RTX 5070 vs RX 8800 XT: Real-World Performance and Thermals

March 1, 2026 · By Marcus Lee · 6 min read
Graphics card with RGB lighting in a PC build

The mid-range GPU battle is fiercer than ever. NVIDIA's RTX 5070 and AMD's RX 8800 XT are priced within $50 of each other, but their approach to performance, efficiency, and features couldn't be more different.

We ran both cards through our standardized test suite across 20 games and 5 productivity workloads. The results are more nuanced than the spec sheets suggest.

Gaming Performance at 1440p

At 1440p — the sweet spot for both cards — the RTX 5070 leads by an average of 8% in rasterization. However, AMD claws back most of that gap with their improved FSR 4 upscaling, which has closed the quality gap with DLSS 4 significantly.

In titles with heavy ray tracing like Cyberpunk 2077 and Alan Wake 2, NVIDIA maintains a more comfortable 15-20% advantage. AMD's ray tracing hardware has improved but still trails behind.

Close-up of a modern graphics card
Both cards target the competitive 1440p gaming segment

Power Efficiency and Thermals

This is where the story gets interesting. The RX 8800 XT draws 30W less under full load while delivering comparable performance. In a small form factor build, that matters enormously for thermal headroom and noise.

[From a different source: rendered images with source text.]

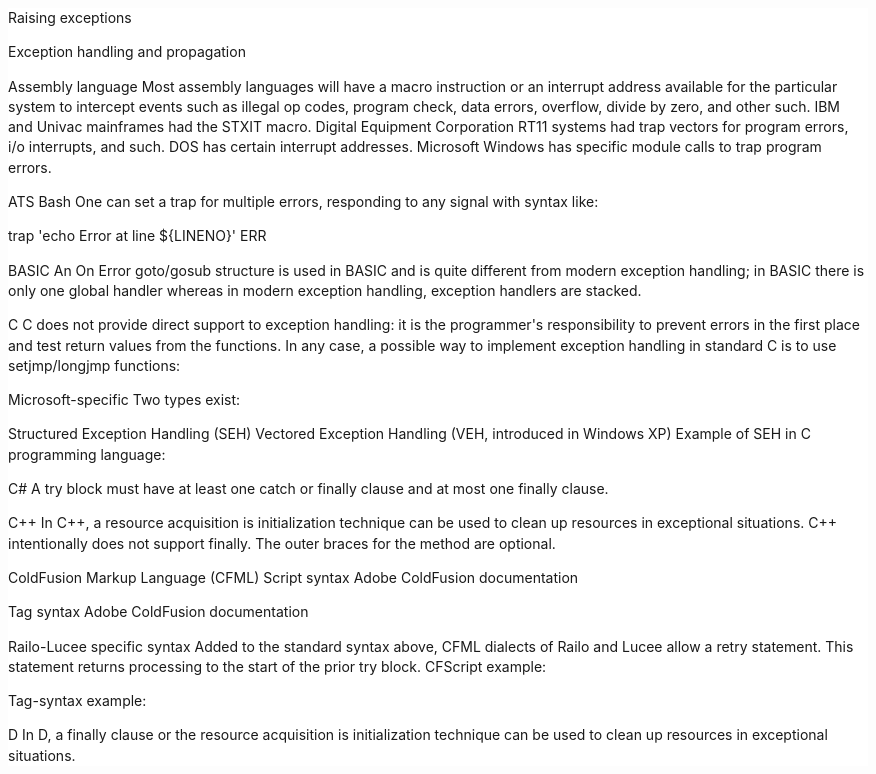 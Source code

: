 Raising exceptions

Exception handling and propagation

Assembly language
Most assembly languages will have a macro instruction or an interrupt address available for the particular system to intercept events such as illegal op codes, program check, data errors, overflow, divide by zero, and other such. IBM and Univac mainframes had the STXIT macro. Digital Equipment Corporation RT11 systems had trap vectors for program errors, i/o interrupts, and such. DOS has certain interrupt addresses. Microsoft Windows has specific module calls to trap program errors.

ATS
Bash
One can set a trap for multiple errors, responding to any signal with syntax like:

trap 'echo Error at line ${LINENO}' ERR

BASIC
An On Error goto/gosub structure is used in BASIC and is quite different from modern exception handling; in BASIC there is only one global handler whereas in modern exception handling, exception handlers are stacked.

C
C does not provide direct support to exception handling: it is the programmer's responsibility to prevent errors in the first place and test return values from the functions.
In any case, a possible way to implement exception handling in standard C is to use setjmp/longjmp functions:

Microsoft-specific
Two types exist:

Structured Exception Handling (SEH)
Vectored Exception Handling (VEH, introduced in Windows XP)
Example of SEH in C programming language:

C#
A try block must have at least one catch or finally clause and at most one finally clause.

C++
In C++, a resource acquisition is initialization technique can be used to clean up resources in exceptional situations. C++ intentionally does not support finally. The outer braces for the method are optional.

ColdFusion Markup Language (CFML)
Script syntax
Adobe ColdFusion documentation

Tag syntax
Adobe ColdFusion documentation

Railo-Lucee specific syntax
Added to the standard syntax above, CFML dialects of Railo and Lucee allow a retry statement.
This statement returns processing to the start of the prior try block.
CFScript example:

Tag-syntax example:

D
In D, a finally clause or the resource acquisition is initialization technique can be used to clean up resources in exceptional situations.
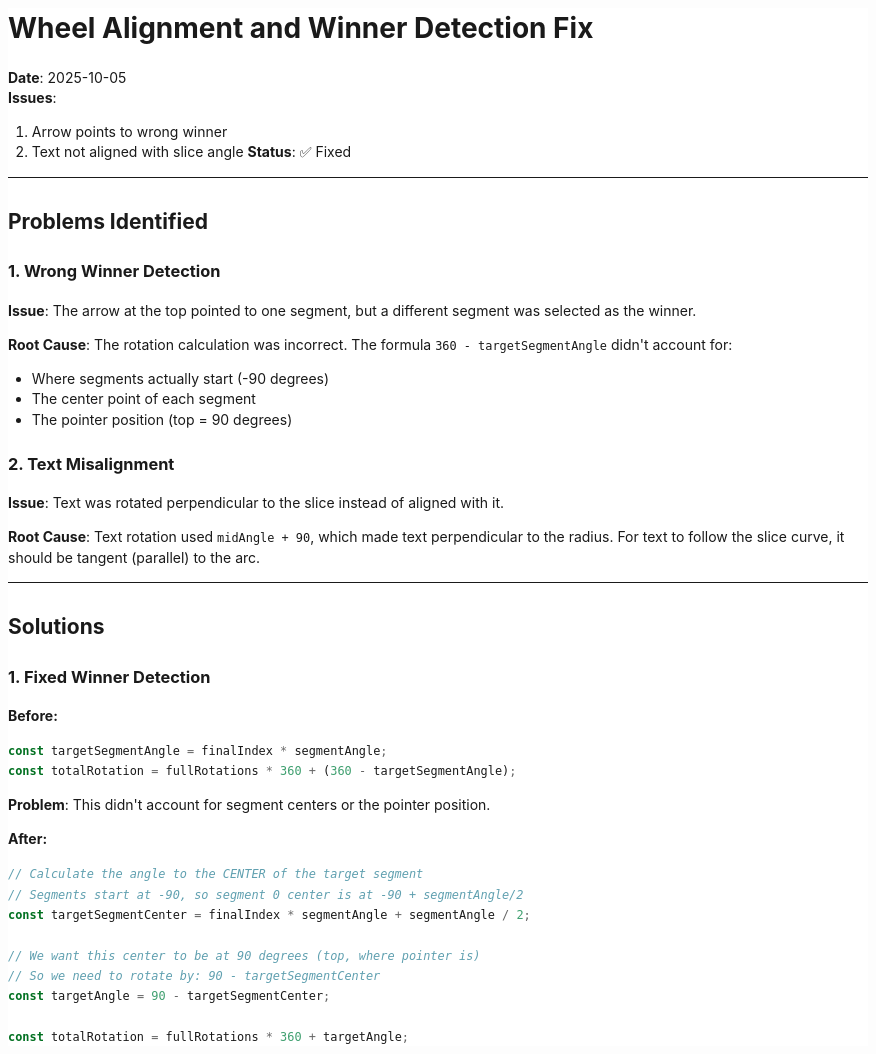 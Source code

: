 # Wheel Alignment and Winner Detection Fix

**Date**: 2025-10-05  
**Issues**:

1. Arrow points to wrong winner
2. Text not aligned with slice angle
   **Status**: ✅ Fixed

---

## Problems Identified

### 1. Wrong Winner Detection

**Issue**: The arrow at the top pointed to one segment, but a different segment was selected as the winner.

**Root Cause**: The rotation calculation was incorrect. The formula `360 - targetSegmentAngle` didn't account for:

- Where segments actually start (-90 degrees)
- The center point of each segment
- The pointer position (top = 90 degrees)

### 2. Text Misalignment

**Issue**: Text was rotated perpendicular to the slice instead of aligned with it.

**Root Cause**: Text rotation used `midAngle + 90`, which made text perpendicular to the radius. For text to follow the slice curve, it should be tangent (parallel) to the arc.

---

## Solutions

### 1. Fixed Winner Detection

**Before:**

```javascript
const targetSegmentAngle = finalIndex * segmentAngle;
const totalRotation = fullRotations * 360 + (360 - targetSegmentAngle);
```

**Problem**: This didn't account for segment centers or the pointer position.

**After:**

```javascript
// Calculate the angle to the CENTER of the target segment
// Segments start at -90, so segment 0 center is at -90 + segmentAngle/2
const targetSegmentCenter = finalIndex * segmentAngle + segmentAngle / 2;

// We want this center to be at 90 degrees (top, where pointer is)
// So we need to rotate by: 90 - targetSegmentCenter
const targetAngle = 90 - targetSegmentCenter;

const totalRotation = fullRotations * 360 + targetAngle;
```
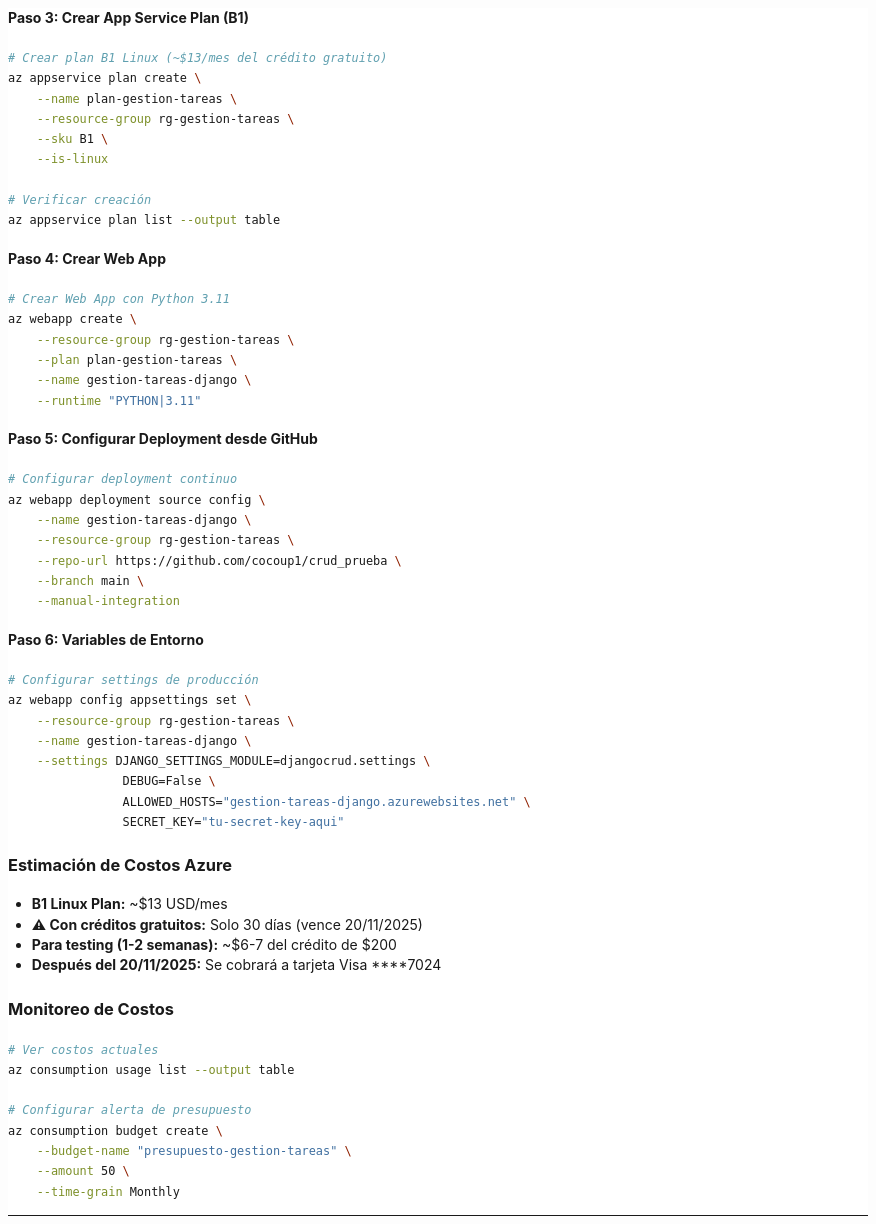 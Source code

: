 #### **Paso 3: Crear App Service Plan (B1)**
```bash
# Crear plan B1 Linux (~$13/mes del crédito gratuito)
az appservice plan create \
    --name plan-gestion-tareas \
    --resource-group rg-gestion-tareas \
    --sku B1 \
    --is-linux

# Verificar creación
az appservice plan list --output table
```

#### **Paso 4: Crear Web App**
```bash
# Crear Web App con Python 3.11
az webapp create \
    --resource-group rg-gestion-tareas \
    --plan plan-gestion-tareas \
    --name gestion-tareas-django \
    --runtime "PYTHON|3.11"
```

#### **Paso 5: Configurar Deployment desde GitHub**
```bash
# Configurar deployment continuo
az webapp deployment source config \
    --name gestion-tareas-django \
    --resource-group rg-gestion-tareas \
    --repo-url https://github.com/cocoup1/crud_prueba \
    --branch main \
    --manual-integration
```

#### **Paso 6: Variables de Entorno**
```bash
# Configurar settings de producción
az webapp config appsettings set \
    --resource-group rg-gestion-tareas \
    --name gestion-tareas-django \
    --settings DJANGO_SETTINGS_MODULE=djangocrud.settings \
                DEBUG=False \
                ALLOWED_HOSTS="gestion-tareas-django.azurewebsites.net" \
                SECRET_KEY="tu-secret-key-aqui"
```

### **Estimación de Costos Azure**
- **B1 Linux Plan:** ~$13 USD/mes
- **⚠️ Con créditos gratuitos:** Solo 30 días (vence 20/11/2025)
- **Para testing (1-2 semanas):** ~$6-7 del crédito de $200
- **Después del 20/11/2025:** Se cobrará a tarjeta Visa ****7024

### **Monitoreo de Costos**
```bash
# Ver costos actuales
az consumption usage list --output table

# Configurar alerta de presupuesto
az consumption budget create \
    --budget-name "presupuesto-gestion-tareas" \
    --amount 50 \
    --time-grain Monthly
```

---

The RTX 5070 runs hotter at stock — 78°C vs 72°C in our open bench tests — but NVIDIA's improved power delivery means overclocking headroom is actually better on the 5070.

Which Should You Buy?

For most gamers at 1440p, the RX 8800 XT offers better value with lower power consumption and competitive performance. If ray tracing is important to you, or you rely on CUDA for creative work, the RTX 5070 justifies its premium.

Both cards support AV1 hardware encoding — a must-have for streamers and content creators working with next-gen codecs.